Archive for December, 2006
Long time…
It’s been a week of no internet connection at home. I have no idea why. I’m dying for I can’t blog, read ppl’s blog, do research, chatting via msn, online banking, check email, what else ya? But well, I can survive with it. Good..
It’s almost end of 2006. Another year pass by and I think this year is so rich of new experience, new people. People come and go in my life, I learn alot from them.
Oh my, writing blog in cybercafe doesn’t feel ease at all. Am gonna continue next time.
Xmas party
Wuhu! I got a book as Christmas gift. “It’s not how good you are, It’s how good you want to be” - by Paul Arden. Wow.. I mean, it’s been a long time I didn’t read or buy book. Hoho.. Thanks anyway.I think today Xmas party is my first in my life cos I don’t celebrate it and the first time I have it here in Malaysia with such a big family. During that few hours, I’m totally shut off from Ovaltine, strategy, advertising world and just have fun.

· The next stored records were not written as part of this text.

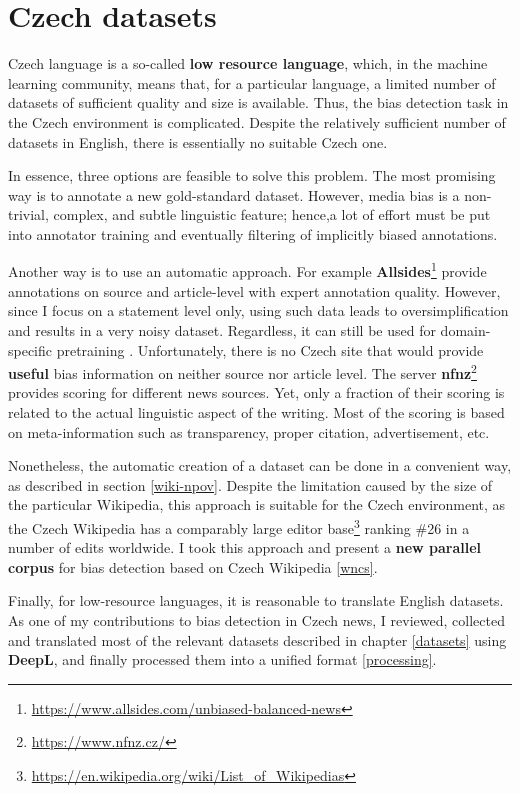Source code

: \chapter{Czech datasets}
Czech language is a so-called \textbf{low resource language}, which, in the machine learning community, means that, for a particular language, a limited number of datasets of sufficient quality and size is available. Thus, the bias detection task in the Czech environment is complicated. Despite the relatively sufficient number of datasets in English, there is essentially no suitable Czech one.

 In essence, three options are feasible to solve this problem. The most promising way is to annotate a new gold-standard dataset. However, media bias is a non-trivial, complex, and subtle linguistic feature; hence,a lot of effort must be put into annotator training and eventually filtering of implicitly biased annotations.
 
 Another way is to use an automatic approach. For example \textbf{Allsides}\footnote{\url{https://www.allsides.com/unbiased-balanced-news}} provide annotations on source and article-level with expert annotation quality. However, since I focus on a statement level only, using such data leads to oversimplification and results in a very noisy dataset. Regardless, it can still be used for domain-specific pretraining \cite{Spinde2021f}. Unfortunately, there is no Czech site that would provide \textbf{useful} bias information on neither source nor article level. The server \textbf{\Gls{nfnz}}\footnote{\url{https://www.nfnz.cz/}} provides scoring for different news sources. Yet, only a fraction of their scoring is related to the actual linguistic aspect of the writing. Most of the scoring is based on meta-information such as transparency, proper citation, advertisement, etc.
 
 Nonetheless, the automatic creation of a dataset can be done in a convenient way, as described in section \ref{wiki-npov}. Despite the limitation caused by the size of the particular Wikipedia, this approach is suitable for the Czech environment, as the Czech Wikipedia has a comparably large editor base\footnote{ \url{https://en.wikipedia.org/wiki/List_of_Wikipedias}} ranking \#26 in a number of edits worldwide. I took this approach and present a \textbf{new parallel corpus} for bias detection based on Czech Wikipedia \ref{wncs}.
 
 Finally, for low-resource languages, it is reasonable to translate English datasets. As one of my contributions to bias detection in Czech news, I reviewed, collected and translated most of the relevant datasets described in chapter \ref{datasets} using \textbf{DeepL}, and finally processed them into a unified format \ref{processing}.
 
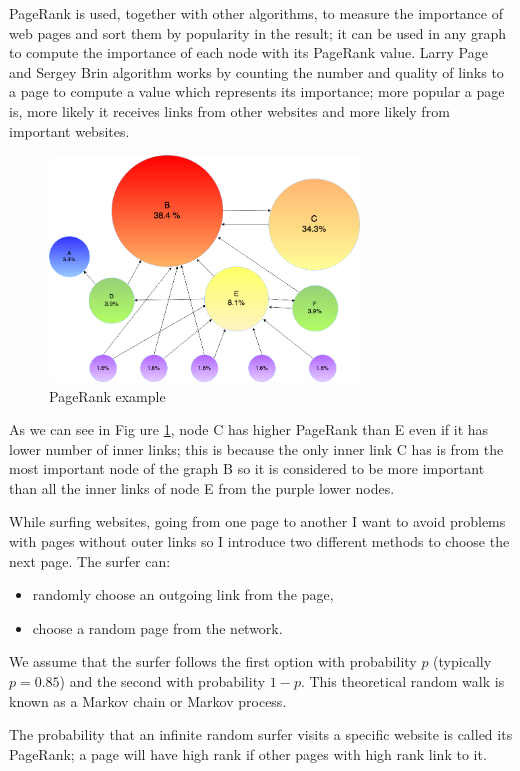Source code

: \documentclass[]{usiinfbachelorproject}
\begin{document}
PageRank is used, together with other algorithms, to measure the importance of web pages and sort them by popularity in the result; it can be used in any graph to compute the importance of each node with its PageRank value. Larry Page and  Sergey Brin algorithm works by counting the number and quality of links to a page to compute a value which represents its importance; more popular a page is, more likely it receives links from other websites and more likely from important websites.

\begin{figure}[ht]
	\centering
	\includegraphics[height=6cm]{img/page_rank_example.png}
	\caption{PageRank example}
	\label{fig:prexample}
\end{figure}

As we can see in Fig ure \ref{fig:prexample}, node C has higher PageRank than E even if it has lower number of inner links; this is because the only inner link C has is from the most important node of the graph B so it is considered to be more important than all the inner links of node E from the purple lower nodes.

While surfing websites, going from one page to another I want to avoid problems with pages without outer links so I introduce two different methods to choose the next page. The surfer can:
\begin{itemize}
\item randomly choose an outgoing link from the page,
\item choose a random page from the network.
\end{itemize}
We assume that the surfer follows the first option with probability $p$ (typically $p=0.85$) and the second with probability $1-p$. This theoretical random walk is known as a Markov chain or Markov process.

The probability that an infinite random surfer visits a specific website is called its PageRank; a page will have high rank if other pages with high rank link to it.
\end{document}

So many things run off my mind but I’m too tired to vomit all out. Gotta get a sleep first.
Tomorrow have to settle some stuff with my ex-houseowner who still owe me one month deposit and this afternoon called me and complaining about me didn’t take away the fridge (which is so damn heavy & unmovable by 2ppl and I’ve told her like a month ago and now only she go check. wtf?) and a study table (belong to the other house mate who left first) and my room’s door which I repair already but she can’t accept it cos need to push quite hard then only can close it. What the F*ck does she want? Always ask this and that and expect people to do everything. Got money also not like this one hor. Kanasai..
Aha, my lil bro sms me this afternoon and said that he saw my trainers’ faces in an article about trainer or training in Aplaus (the one where Yenny works at). There is Shahnaz, Janet and Peter. Yeay! And he told me, wah sis, it’s not a waste that you study there ya, they are famous hor. Muahaha. Silly boy. Am asking him to keep the clipping for me.
I want this and that!
If last weeks it was so hard for me to sleep, I even have to lay on the bed for hours think this think that, then this week the sleepy mood comes by itself and straight away drag me to Lalaland. Is it a good thing? Ah well, at least I can wake up at time and do what I should and want to do.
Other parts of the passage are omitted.